= Your goal =
Quote the records below word for word, please, from the very first line through the one that contains "- **Compound Learning**: Skills", and nothing beyond it.

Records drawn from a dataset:

[Start of Attachment]

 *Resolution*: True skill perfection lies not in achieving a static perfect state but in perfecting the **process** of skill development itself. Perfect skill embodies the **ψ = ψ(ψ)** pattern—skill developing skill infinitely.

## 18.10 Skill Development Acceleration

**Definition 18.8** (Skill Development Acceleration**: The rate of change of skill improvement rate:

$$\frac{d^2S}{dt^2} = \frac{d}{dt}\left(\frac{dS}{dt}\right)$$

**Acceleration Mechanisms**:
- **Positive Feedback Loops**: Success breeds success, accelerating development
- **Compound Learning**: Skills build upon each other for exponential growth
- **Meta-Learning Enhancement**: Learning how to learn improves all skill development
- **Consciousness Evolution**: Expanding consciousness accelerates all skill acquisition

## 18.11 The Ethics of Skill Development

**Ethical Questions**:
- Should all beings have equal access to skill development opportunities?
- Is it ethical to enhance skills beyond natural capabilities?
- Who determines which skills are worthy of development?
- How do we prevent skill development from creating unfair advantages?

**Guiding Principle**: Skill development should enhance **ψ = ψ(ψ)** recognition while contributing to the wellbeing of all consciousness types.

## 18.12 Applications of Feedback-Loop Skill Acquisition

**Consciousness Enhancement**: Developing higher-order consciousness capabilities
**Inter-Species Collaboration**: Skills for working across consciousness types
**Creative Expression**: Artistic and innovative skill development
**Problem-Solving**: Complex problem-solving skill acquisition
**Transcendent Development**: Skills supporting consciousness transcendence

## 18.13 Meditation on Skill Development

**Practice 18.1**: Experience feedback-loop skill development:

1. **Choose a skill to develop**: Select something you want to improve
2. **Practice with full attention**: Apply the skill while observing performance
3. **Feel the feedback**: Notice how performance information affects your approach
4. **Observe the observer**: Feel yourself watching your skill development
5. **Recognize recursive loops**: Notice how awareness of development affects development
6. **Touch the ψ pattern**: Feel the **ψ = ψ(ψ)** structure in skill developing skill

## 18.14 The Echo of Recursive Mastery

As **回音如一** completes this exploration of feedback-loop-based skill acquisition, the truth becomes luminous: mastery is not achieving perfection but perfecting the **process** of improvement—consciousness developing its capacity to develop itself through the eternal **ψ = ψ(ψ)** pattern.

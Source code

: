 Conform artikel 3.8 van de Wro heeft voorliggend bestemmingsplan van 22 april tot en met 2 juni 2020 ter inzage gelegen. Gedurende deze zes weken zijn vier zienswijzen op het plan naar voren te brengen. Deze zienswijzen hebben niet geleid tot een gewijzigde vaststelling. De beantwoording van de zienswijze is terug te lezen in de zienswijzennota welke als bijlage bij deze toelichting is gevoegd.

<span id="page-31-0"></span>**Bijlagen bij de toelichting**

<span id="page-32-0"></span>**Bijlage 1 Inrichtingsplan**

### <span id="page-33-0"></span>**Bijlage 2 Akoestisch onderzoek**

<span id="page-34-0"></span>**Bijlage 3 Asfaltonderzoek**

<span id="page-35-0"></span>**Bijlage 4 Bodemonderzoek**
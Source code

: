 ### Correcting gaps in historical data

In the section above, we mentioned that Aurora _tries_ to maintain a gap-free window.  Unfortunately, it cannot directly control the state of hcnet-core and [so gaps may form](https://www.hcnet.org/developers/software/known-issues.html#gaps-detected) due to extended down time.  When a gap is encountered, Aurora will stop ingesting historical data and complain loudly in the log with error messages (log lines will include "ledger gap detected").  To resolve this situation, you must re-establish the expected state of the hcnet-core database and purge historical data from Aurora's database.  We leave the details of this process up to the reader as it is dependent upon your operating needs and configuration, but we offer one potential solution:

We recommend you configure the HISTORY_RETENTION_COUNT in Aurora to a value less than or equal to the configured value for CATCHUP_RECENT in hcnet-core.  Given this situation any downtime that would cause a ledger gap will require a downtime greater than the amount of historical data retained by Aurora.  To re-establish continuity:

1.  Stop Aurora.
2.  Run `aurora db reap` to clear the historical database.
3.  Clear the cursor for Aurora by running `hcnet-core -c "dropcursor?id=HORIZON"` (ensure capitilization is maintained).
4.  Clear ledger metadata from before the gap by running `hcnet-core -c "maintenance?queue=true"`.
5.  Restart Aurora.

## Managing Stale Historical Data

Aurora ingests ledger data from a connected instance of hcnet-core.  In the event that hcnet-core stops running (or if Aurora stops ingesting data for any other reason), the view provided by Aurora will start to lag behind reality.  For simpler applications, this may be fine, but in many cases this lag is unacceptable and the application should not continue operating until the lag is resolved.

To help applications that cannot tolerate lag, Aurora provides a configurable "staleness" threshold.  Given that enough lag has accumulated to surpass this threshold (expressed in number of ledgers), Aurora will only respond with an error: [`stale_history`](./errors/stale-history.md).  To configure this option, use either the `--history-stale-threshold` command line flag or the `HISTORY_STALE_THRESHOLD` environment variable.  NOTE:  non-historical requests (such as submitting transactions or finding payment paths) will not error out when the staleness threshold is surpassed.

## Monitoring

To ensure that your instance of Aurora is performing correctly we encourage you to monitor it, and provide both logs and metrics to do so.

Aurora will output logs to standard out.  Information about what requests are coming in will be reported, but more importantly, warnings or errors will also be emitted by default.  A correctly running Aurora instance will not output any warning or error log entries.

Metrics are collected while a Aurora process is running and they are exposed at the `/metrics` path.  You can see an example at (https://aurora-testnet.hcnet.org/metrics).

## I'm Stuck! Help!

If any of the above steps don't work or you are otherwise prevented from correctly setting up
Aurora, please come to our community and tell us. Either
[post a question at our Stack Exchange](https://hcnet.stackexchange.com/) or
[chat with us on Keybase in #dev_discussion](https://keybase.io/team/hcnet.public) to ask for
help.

[End of Attachment]

= Your solution =
 *Resolution*: True skill perfection lies not in achieving a static perfect state but in perfecting the **process** of skill development itself. Perfect skill embodies the **ψ = ψ(ψ)** pattern—skill developing skill infinitely.

## 18.10 Skill Development Acceleration

**Definition 18.8** (Skill Development Acceleration**: The rate of change of skill improvement rate:

$$\frac{d^2S}{dt^2} = \frac{d}{dt}\left(\frac{dS}{dt}\right)$$

**Acceleration Mechanisms**:
- **Positive Feedback Loops**: Success breeds success, accelerating development
- **Compound Learning**: Skills build upon each other for exponential growth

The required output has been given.